[EXERCISE PROMPT] Reproduce the section of the listing that begins at the line containing "b[(Intercept) n\_obs:64372] &" and finishes at the line containing "b[(Intercept) n\_obs:64588] &". Include both end lines and nothing beyond them.

○ ○ ○ ○

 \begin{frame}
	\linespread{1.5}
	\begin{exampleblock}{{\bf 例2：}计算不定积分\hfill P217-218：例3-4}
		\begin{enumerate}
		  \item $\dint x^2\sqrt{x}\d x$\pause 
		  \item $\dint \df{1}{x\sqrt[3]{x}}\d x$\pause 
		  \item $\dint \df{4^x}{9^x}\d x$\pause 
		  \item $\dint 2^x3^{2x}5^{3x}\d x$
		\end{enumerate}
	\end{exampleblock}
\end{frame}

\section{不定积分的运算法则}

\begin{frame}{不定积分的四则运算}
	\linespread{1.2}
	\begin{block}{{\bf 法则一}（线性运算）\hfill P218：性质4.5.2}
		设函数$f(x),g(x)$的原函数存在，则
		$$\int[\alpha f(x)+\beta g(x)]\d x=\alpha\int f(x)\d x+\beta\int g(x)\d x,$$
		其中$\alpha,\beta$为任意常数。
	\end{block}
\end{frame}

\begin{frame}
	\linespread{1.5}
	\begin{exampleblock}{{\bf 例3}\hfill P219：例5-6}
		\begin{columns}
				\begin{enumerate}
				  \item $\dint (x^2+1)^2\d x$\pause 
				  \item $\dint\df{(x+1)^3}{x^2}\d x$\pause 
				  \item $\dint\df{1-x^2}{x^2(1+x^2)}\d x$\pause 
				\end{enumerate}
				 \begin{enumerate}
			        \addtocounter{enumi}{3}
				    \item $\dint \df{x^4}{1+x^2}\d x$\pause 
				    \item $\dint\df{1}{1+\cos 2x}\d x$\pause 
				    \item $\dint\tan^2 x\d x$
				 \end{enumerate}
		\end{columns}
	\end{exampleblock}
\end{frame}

○ ○ ○ ○

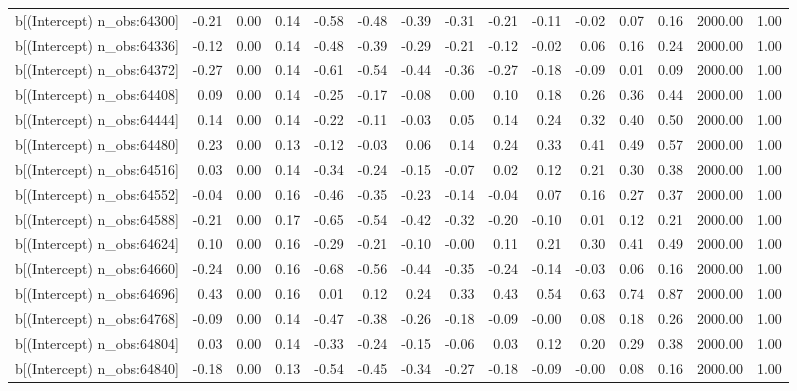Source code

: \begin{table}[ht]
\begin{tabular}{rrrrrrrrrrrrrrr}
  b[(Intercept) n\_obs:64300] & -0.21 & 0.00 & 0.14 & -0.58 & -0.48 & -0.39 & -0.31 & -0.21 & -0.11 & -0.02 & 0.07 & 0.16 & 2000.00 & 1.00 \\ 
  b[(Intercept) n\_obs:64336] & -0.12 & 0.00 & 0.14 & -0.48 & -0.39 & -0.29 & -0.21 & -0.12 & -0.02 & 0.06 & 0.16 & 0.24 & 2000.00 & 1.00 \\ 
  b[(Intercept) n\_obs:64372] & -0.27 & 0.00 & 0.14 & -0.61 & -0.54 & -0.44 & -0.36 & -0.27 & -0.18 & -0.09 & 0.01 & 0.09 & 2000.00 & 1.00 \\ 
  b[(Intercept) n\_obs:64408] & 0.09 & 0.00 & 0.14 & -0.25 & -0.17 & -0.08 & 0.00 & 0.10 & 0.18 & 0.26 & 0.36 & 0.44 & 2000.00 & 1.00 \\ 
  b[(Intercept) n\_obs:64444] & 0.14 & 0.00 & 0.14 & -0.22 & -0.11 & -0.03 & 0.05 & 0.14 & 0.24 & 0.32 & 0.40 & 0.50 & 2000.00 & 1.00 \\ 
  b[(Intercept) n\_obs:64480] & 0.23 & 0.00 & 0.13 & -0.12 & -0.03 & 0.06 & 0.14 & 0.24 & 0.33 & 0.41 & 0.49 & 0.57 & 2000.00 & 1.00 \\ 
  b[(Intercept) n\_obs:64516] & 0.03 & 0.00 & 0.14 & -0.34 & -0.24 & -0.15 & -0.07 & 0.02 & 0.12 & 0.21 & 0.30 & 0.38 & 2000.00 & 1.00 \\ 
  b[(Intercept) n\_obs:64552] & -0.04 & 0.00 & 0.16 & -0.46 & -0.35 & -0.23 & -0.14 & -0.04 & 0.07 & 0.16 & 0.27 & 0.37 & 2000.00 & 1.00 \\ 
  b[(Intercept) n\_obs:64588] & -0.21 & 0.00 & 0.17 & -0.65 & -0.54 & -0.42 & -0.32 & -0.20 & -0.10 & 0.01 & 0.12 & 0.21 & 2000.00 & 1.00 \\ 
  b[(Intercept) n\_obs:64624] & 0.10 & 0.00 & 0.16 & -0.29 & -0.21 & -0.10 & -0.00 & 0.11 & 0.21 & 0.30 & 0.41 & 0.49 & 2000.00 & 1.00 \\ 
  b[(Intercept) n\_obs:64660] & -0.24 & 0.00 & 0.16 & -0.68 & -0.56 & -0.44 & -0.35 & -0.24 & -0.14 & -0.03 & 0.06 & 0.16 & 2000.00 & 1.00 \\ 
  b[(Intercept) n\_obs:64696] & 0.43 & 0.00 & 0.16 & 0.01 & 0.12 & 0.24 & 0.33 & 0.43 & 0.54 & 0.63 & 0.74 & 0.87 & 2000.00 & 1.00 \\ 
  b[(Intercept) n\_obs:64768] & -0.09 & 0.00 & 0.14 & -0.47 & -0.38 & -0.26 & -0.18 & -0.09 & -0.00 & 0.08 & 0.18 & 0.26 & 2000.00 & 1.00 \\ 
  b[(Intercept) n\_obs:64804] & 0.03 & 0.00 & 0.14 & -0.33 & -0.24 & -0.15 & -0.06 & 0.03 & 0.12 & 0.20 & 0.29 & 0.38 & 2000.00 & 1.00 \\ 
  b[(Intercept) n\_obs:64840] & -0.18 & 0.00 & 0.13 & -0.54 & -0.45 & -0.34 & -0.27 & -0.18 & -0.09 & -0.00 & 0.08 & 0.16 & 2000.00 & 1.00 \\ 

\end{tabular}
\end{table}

○ ○ ○ ○

[YOUR SOLUTION]
  b[(Intercept) n\_obs:64372] & -0.27 & 0.00 & 0.14 & -0.61 & -0.54 & -0.44 & -0.36 & -0.27 & -0.18 & -0.09 & 0.01 & 0.09 & 2000.00 & 1.00 \\ 
  b[(Intercept) n\_obs:64408] & 0.09 & 0.00 & 0.14 & -0.25 & -0.17 & -0.08 & 0.00 & 0.10 & 0.18 & 0.26 & 0.36 & 0.44 & 2000.00 & 1.00 \\ 
  b[(Intercept) n\_obs:64444] & 0.14 & 0.00 & 0.14 & -0.22 & -0.11 & -0.03 & 0.05 & 0.14 & 0.24 & 0.32 & 0.40 & 0.50 & 2000.00 & 1.00 \\ 
  b[(Intercept) n\_obs:64480] & 0.23 & 0.00 & 0.13 & -0.12 & -0.03 & 0.06 & 0.14 & 0.24 & 0.33 & 0.41 & 0.49 & 0.57 & 2000.00 & 1.00 \\ 
  b[(Intercept) n\_obs:64516] & 0.03 & 0.00 & 0.14 & -0.34 & -0.24 & -0.15 & -0.07 & 0.02 & 0.12 & 0.21 & 0.30 & 0.38 & 2000.00 & 1.00 \\ 
  b[(Intercept) n\_obs:64552] & -0.04 & 0.00 & 0.16 & -0.46 & -0.35 & -0.23 & -0.14 & -0.04 & 0.07 & 0.16 & 0.27 & 0.37 & 2000.00 & 1.00 \\ 
  b[(Intercept) n\_obs:64588] & -0.21 & 0.00 & 0.17 & -0.65 & -0.54 & -0.42 & -0.32 & -0.20 & -0.10 & 0.01 & 0.12 & 0.21 & 2000.00 & 1.00 \\ 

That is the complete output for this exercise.